## [TASK ITEM]
In the entries below, how many lines contain the string "memorya"? Give the number by itself.

## [RECORDS TO PROCESS]
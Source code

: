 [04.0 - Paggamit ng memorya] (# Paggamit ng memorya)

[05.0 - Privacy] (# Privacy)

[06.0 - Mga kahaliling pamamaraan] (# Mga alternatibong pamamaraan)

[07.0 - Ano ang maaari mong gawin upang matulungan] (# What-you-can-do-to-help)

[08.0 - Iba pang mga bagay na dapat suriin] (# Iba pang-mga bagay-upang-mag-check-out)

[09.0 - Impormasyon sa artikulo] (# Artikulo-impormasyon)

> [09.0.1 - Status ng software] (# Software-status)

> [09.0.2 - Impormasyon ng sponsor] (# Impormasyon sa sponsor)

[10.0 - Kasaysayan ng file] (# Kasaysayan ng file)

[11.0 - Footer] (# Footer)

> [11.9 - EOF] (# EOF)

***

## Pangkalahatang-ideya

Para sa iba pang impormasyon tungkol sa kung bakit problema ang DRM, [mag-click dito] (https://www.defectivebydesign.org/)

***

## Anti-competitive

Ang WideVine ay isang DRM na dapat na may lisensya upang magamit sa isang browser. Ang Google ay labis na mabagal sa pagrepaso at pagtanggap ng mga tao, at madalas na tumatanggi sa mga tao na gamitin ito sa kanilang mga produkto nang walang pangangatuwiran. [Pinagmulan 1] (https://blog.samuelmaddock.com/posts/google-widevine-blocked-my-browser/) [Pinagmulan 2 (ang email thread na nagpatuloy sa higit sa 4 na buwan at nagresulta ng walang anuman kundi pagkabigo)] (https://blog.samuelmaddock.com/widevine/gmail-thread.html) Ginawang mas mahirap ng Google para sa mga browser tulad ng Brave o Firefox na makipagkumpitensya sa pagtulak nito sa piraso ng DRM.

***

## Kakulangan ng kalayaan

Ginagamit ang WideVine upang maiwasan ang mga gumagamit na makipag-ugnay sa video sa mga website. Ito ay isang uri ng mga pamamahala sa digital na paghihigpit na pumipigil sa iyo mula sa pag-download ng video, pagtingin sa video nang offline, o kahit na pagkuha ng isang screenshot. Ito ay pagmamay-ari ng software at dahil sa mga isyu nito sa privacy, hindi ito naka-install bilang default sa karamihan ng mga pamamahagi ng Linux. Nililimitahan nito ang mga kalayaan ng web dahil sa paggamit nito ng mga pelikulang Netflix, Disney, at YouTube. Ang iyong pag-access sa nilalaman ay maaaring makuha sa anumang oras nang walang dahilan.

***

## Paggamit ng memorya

## [RESPONSE BOX]
2